Out of the four mentioned variations, I have only tried 2 and 4. Perhaps, I might have missed out on some variations. In time to come, I would like to try out the rest of them.
When it comes to making swiss rolls, I am definitely not a pro. However, this attempt is very much better than my previous few, in terms of both taste and texture. I do need to improve on the rolling though. Next time, I will need to roll it more tightly.
Overall, I am very satisfied with my swiss rolls. Despite the cracks and less than perfect shape, the cake layer turned out soft, moist and *slightly chewy (due to the cocoa powder) while the chocolate meringue buttercream; a favourite frosting of mine, turned out to be velvety without being overloaded with sugar (compare it to fudge frostings using loads of icing sugar). Yummy~
*For a less chewy cake, refer to notes below.
Chocolate Swiss Rolls ( Cake base recipe adapted from Elegant Swiss Rolls by Kevin Chai, chocolate buttercream recipe adapted from Chocolate Ephiphany by Francois Payard)

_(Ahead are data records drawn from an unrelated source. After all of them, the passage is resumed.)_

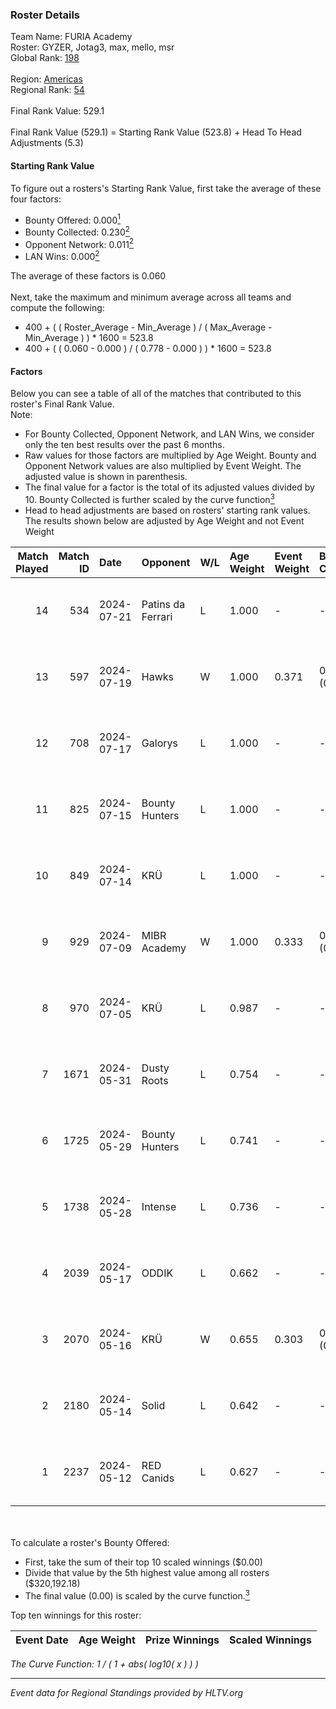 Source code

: ### Roster Details<br />
Team Name: FURIA Academy<br />
Roster: GYZER, Jotag3, max, mello, msr<br />
Global Rank: [198](../standings_global.md)<br />
<br />
Region: [Americas]( ../standings_americas.md)<br />
Regional Rank: [54]( ../standings_americas.md)<br />
<br />
Final Rank Value:  529.1<br />
<br />
Final Rank Value (529.1) = Starting Rank Value (523.8) + Head To Head Adjustments (5.3)<br />

#### Starting Rank Value<br />
To figure out a rosters's Starting Rank Value, first take the average of these four factors:<br />
- Bounty Offered: 0.000[<sup>1</sup>](#table2)
- Bounty Collected: 0.230[<sup>2</sup>](#table1)
- Opponent Network: 0.011[<sup>2</sup>](#table1)
- LAN Wins: 0.000[<sup>2</sup>](#table1)

The average of these factors is 0.060<br />
<br />
Next, take the maximum and minimum average across all teams and compute the following:<br />
- 400 + ( ( Roster_Average - Min_Average ) / ( Max_Average - Min_Average ) ) * 1600 = 523.8
- 400 + ( ( 0.060 - 0.000 ) / ( 0.778 - 0.000 ) ) * 1600 = 523.8


#### Factors<br />
Below you can see a table of all of the matches that contributed to this roster's Final Rank Value.<br />
Note:<br />

- For Bounty Collected, Opponent Network, and LAN Wins, we consider only the ten best results over the past 6 months.
- Raw values for those factors are multiplied by Age Weight. Bounty and Opponent Network values are also multiplied by Event Weight. The adjusted value is shown in parenthesis.
- The final value for a factor is the total of its adjusted values divided by 10. Bounty Collected is further scaled by the curve function[<sup>3</sup>](#curveFunction)
- Head to head adjustments are based on rosters' starting rank values. The results shown below are adjusted by Age Weight and not Event Weight
<span id="table1"></span><br />


| Match Played | Match ID | Date       | Opponent          | W/L | Age Weight | Event Weight | Bounty Collected | Opponent Network | LAN Wins  | H2H Adj. | Roster                                   |
| -: | -: | :- | :- | :- | :- | :- | :- | :- | :- | -: | :- |
|           14 |      534 | 2024-07-21 | Patins da Ferrari | L   | 1.000      | -            | -                | -                | -         |    -5.98 | GYZER, Jotag3, max, mello, msr           |
|           13 |      597 | 2024-07-19 | Hawks             | W   | 1.000      | 0.371        | 0.000 (0.000)    | 0.028 (0.010)    | 0 (0.000) |    15.41 | GYZER, Jotag3, max, mello, msr           |
|           12 |      708 | 2024-07-17 | Galorys           | L   | 1.000      | -            | -                | -                | -         |    -5.04 | Bruninho, GYZER, Jotag3, max, mello      |
|           11 |      825 | 2024-07-15 | Bounty Hunters    | L   | 1.000      | -            | -                | -                | -         |    -2.41 | GYZER, Jotag3, max, mello, souz4h        |
|           10 |      849 | 2024-07-14 | KRÜ               | L   | 1.000      | -            | -                | -                | -         |    -4.02 | GYZER, Jotag3, max, mello, souz4h        |
|            9 |      929 | 2024-07-09 | MIBR Academy      | W   | 1.000      | 0.333        | 0.000 (0.000)    | 0.000 (0.000)    | 0 (0.000) |    10.11 | GYZER, Jotag3, max, mello, souz4h        |
|            8 |      970 | 2024-07-05 | KRÜ               | L   | 0.987      | -            | -                | -                | -         |    -4.06 | GYZER, Jotag3, max, mello, souz4h        |
|            7 |     1671 | 2024-05-31 | Dusty Roots       | L   | 0.754      | -            | -                | -                | -         |    -3.67 | Bruninho, cerolzin, GYZER, Jotag3, mello |
|            6 |     1725 | 2024-05-29 | Bounty Hunters    | L   | 0.741      | -            | -                | -                | -         |    -2.81 | Bruninho, cerolzin, GYZER, Jotag3, mello |
|            5 |     1738 | 2024-05-28 | Intense           | L   | 0.736      | -            | -                | -                | -         |    -5.56 | Bruninho, cerolzin, GYZER, Jotag3, mello |
|            4 |     2039 | 2024-05-17 | ODDIK             | L   | 0.662      | -            | -                | -                | -         |    -1.84 | Bruninho, cerolzin, GYZER, Jotag3, mello |
|            3 |     2070 | 2024-05-16 | KRÜ               | W   | 0.655      | 0.303        | 0.023 (0.005)    | 0.479 (0.095)    | 0 (0.000) |    18.34 | Bruninho, cerolzin, GYZER, Jotag3, mello |
|            2 |     2180 | 2024-05-14 | Solid             | L   | 0.642      | -            | -                | -                | -         |    -2.37 | Bruninho, cerolzin, GYZER, Jotag3, mello |
|            1 |     2237 | 2024-05-12 | RED Canids        | L   | 0.627      | -            | -                | -                | -         |    -0.76 | Bruninho, cerolzin, GYZER, Jotag3, mello |

<br />
<span id="table2"></span><br />
To calculate a roster's Bounty Offered:<br />

- First, take the sum of their top 10 scaled winnings ($0.00)
- Divide that value by the 5th highest value among all rosters ($320,192.18)
- The final value (0.00) is scaled by the curve function.[<sup>3</sup>](#curveFunction)

Top ten winnings for this roster:<br />

| Event Date | Age Weight | Prize Winnings | Scaled Winnings |
| :- | -: | :- | :- |


<span id="curveFunction"></span>_The Curve Function: 1 / ( 1 + abs( log10( x ) ) )_<br />

---
_Event data for Regional Standings provided by HLTV.org_<br />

Serving size: 8 to 10 slices
Taste and texture: Cake base is soft, moist and *slightly chewy. Chocolate buttercream is smooth and chocolatey.Equipment and materials:
1) 12 x 12 inch pan or 10 x 14 inch pan
2) Stand electric beater/ handheld electric beater3) Spatula
4) wire whisk/balloon whisk
5) Mixing bowls
6) Heatproof bowl
7) Wire rack
8) Flour sieve
9) Parchment/baking paper
10) Brush for oiling pan
11) Weighing scale
250g whole eggs, room temperature (about 5 eggs)
90g caster sugar
20g cocoa powder
70g butter, melted
60g egg whites, room temperature
70g granulated sugar
125g unsalted butter, softened but still cold
30g cocoa powder (add more if desired to up the chocolate factor)
Making Cake Base:
Pre-preparation: Line the swiss roll tin with baking/parchment paper. Preheat oven to 200 degrees C.
Combine dry ingredients: Mix the flour and cocoa powder together in a large bowl to ensure they are evenly distributed.
Beating whole eggs: In a mixing bowl, beat whole eggs with 90g caster sugar on medium speed untill eggs are well aerated and have expanded about 4-6 times in volume. The beaten eggs should be thick and fluffy. When the beater is lifted, the falling batter leaves a ribbon like trail that does not level with the rest of the batter immediately (ribbon like trail will remain for about 20 seconds before levelling with main bulk of mixture). This is know as the 'ribbon stage'. Continnue to beat the foamed eggs on low speed for abother 2-3 minutes. This is to stabilize the egg mixture.
Folding dry ingredients into beaten eggs: Sift half the dry ingredients into beaten eggs. Fold using a balloon whisk, gently and gradually, untill the dry ingredients are incorporated. Repeat the same for the remaining half of the dry ingredients. Scrape sides and bottom of bowl with a flexible spatula every now and then to incorporate flour that is stuck to the sides and that which have sunk to the bottom. We want the beaten eggs to deflate as little as possible in the folding process.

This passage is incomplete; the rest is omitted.